Every line below needs to be returned exactly as written.

(Plain-text document sources)
Content starts
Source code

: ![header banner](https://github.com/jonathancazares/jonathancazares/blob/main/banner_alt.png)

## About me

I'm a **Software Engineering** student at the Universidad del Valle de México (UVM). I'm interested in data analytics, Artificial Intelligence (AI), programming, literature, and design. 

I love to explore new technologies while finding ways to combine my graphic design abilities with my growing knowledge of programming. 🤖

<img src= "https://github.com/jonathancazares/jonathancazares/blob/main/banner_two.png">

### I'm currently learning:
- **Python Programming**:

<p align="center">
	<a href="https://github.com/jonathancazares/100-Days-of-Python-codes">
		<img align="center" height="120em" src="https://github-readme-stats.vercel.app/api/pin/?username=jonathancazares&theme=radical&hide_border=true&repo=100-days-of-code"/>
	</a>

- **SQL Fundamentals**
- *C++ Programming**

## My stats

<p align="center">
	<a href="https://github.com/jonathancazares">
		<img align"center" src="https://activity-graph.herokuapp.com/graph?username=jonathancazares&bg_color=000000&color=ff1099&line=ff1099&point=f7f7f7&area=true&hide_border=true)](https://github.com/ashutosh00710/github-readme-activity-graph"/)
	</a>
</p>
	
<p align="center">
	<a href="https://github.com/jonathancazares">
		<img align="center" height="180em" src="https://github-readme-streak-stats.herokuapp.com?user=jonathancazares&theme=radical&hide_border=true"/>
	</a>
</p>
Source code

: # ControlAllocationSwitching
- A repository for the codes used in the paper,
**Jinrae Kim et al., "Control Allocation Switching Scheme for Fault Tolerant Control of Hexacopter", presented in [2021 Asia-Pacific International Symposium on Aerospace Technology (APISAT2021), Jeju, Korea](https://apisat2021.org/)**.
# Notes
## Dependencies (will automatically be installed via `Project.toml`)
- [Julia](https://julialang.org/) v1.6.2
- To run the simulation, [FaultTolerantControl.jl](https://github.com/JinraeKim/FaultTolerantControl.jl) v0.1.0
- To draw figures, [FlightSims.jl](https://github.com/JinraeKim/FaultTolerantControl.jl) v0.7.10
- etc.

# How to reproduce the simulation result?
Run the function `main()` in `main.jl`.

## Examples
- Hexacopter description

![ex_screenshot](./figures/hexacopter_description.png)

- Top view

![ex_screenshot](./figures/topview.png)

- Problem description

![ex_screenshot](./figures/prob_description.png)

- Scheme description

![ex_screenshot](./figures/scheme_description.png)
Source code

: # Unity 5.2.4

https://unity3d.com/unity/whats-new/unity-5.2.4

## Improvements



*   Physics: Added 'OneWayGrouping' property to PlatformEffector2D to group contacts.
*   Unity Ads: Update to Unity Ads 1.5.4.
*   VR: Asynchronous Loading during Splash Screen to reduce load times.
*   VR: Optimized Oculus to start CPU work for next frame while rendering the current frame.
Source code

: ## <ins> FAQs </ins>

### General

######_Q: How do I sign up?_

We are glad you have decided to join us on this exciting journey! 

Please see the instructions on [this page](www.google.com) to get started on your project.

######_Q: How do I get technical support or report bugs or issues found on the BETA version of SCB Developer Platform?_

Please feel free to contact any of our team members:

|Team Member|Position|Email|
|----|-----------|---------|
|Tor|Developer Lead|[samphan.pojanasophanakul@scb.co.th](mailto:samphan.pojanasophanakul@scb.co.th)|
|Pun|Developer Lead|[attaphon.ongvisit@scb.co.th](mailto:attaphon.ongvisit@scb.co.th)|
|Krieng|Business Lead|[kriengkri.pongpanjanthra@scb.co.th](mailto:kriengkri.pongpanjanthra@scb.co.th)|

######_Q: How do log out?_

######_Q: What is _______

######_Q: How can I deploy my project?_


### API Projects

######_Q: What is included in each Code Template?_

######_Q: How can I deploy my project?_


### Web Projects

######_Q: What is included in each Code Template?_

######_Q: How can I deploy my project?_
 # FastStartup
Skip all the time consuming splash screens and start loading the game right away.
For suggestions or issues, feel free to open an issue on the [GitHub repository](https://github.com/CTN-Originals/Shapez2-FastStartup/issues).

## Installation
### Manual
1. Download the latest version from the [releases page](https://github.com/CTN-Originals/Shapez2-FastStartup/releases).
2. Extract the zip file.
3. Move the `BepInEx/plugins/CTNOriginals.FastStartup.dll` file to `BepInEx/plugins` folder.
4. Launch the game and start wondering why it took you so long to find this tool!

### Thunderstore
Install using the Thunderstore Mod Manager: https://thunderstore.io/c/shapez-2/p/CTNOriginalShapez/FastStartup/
Content ends
**YOUR SOLUTION:**
Source code

: ![header banner](https://github.com/jonathancazares/jonathancazares/blob/main/banner_alt.png)

## About me

I'm a **Software Engineering** student at the Universidad del Valle de México (UVM). I'm interested in data analytics, Artificial Intelligence (AI), programming, literature, and design. 

I love to explore new technologies while finding ways to combine my graphic design abilities with my growing knowledge of programming. 🤖

<img src= "https://github.com/jonathancazares/jonathancazares/blob/main/banner_two.png">

### I'm currently learning:
- **Python Programming**:

<p align="center">
	<a href="https://github.com/jonathancazares/100-Days-of-Python-codes">
		<img align="center" height="120em" src="https://github-readme-stats.vercel.app/api/pin/?username=jonathancazares&theme=radical&hide_border=true&repo=100-days-of-code"/>
	</a>

- **SQL Fundamentals**
- *C++ Programming**

## My stats

<p align="center">
	<a href="https://github.com/jonathancazares">
		<img align"center" src="https://activity-graph.herokuapp.com/graph?username=jonathancazares&bg_color=000000&color=ff1099&line=ff1099&point=f7f7f7&area=true&hide_border=true)](https://github.com/ashutosh00710/github-readme-activity-graph"/)
	</a>
</p>
	
<p align="center">
	<a href="https://github.com/jonathancazares">
		<img align="center" height="180em" src="https://github-readme-streak-stats.herokuapp.com?user=jonathancazares&theme=radical&hide_border=true"/>
	</a>
</p>
Source code

: # ControlAllocationSwitching
- A repository for the codes used in the paper,
**Jinrae Kim et al., "Control Allocation Switching Scheme for Fault Tolerant Control of Hexacopter", presented in [2021 Asia-Pacific International Symposium on Aerospace Technology (APISAT2021), Jeju, Korea](https://apisat2021.org/)**.
# Notes
## Dependencies (will automatically be installed via `Project.toml`)
- [Julia](https://julialang.org/) v1.6.2
- To run the simulation, [FaultTolerantControl.jl](https://github.com/JinraeKim/FaultTolerantControl.jl) v0.1.0
- To draw figures, [FlightSims.jl](https://github.com/JinraeKim/FaultTolerantControl.jl) v0.7.10
- etc.

# How to reproduce the simulation result?
Run the function `main()` in `main.jl`.

## Examples
- Hexacopter description

![ex_screenshot](./figures/hexacopter_description.png)

- Top view

![ex_screenshot](./figures/topview.png)

- Problem description

![ex_screenshot](./figures/prob_description.png)

- Scheme description

![ex_screenshot](./figures/scheme_description.png)
Source code

: # Unity 5.2.4

https://unity3d.com/unity/whats-new/unity-5.2.4

## Improvements



*   Physics: Added 'OneWayGrouping' property to PlatformEffector2D to group contacts.
*   Unity Ads: Update to Unity Ads 1.5.4.
*   VR: Asynchronous Loading during Splash Screen to reduce load times.
*   VR: Optimized Oculus to start CPU work for next frame while rendering the current frame.
Source code

: ## <ins> FAQs </ins>

### General

######_Q: How do I sign up?_

We are glad you have decided to join us on this exciting journey! 

Please see the instructions on [this page](www.google.com) to get started on your project.

######_Q: How do I get technical support or report bugs or issues found on the BETA version of SCB Developer Platform?_

Please feel free to contact any of our team members:

|Team Member|Position|Email|
|----|-----------|---------|
|Tor|Developer Lead|[samphan.pojanasophanakul@scb.co.th](mailto:samphan.pojanasophanakul@scb.co.th)|
|Pun|Developer Lead|[attaphon.ongvisit@scb.co.th](mailto:attaphon.ongvisit@scb.co.th)|
|Krieng|Business Lead|[kriengkri.pongpanjanthra@scb.co.th](mailto:kriengkri.pongpanjanthra@scb.co.th)|

######_Q: How do log out?_

######_Q: What is _______

######_Q: How can I deploy my project?_


### API Projects

######_Q: What is included in each Code Template?_

######_Q: How can I deploy my project?_


### Web Projects

######_Q: What is included in each Code Template?_

######_Q: How can I deploy my project?_
 # FastStartup
Skip all the time consuming splash screens and start loading the game right away.
For suggestions or issues, feel free to open an issue on the [GitHub repository](https://github.com/CTN-Originals/Shapez2-FastStartup/issues).

## Installation
### Manual
1. Download the latest version from the [releases page](https://github.com/CTN-Originals/Shapez2-FastStartup/releases).
2. Extract the zip file.
3. Move the `BepInEx/plugins/CTNOriginals.FastStartup.dll` file to `BepInEx/plugins` folder.
4. Launch the game and start wondering why it took you so long to find this tool!

### Thunderstore
Install using the Thunderstore Mod Manager: https://thunderstore.io/c/shapez-2/p/CTNOriginalShapez/FastStartup/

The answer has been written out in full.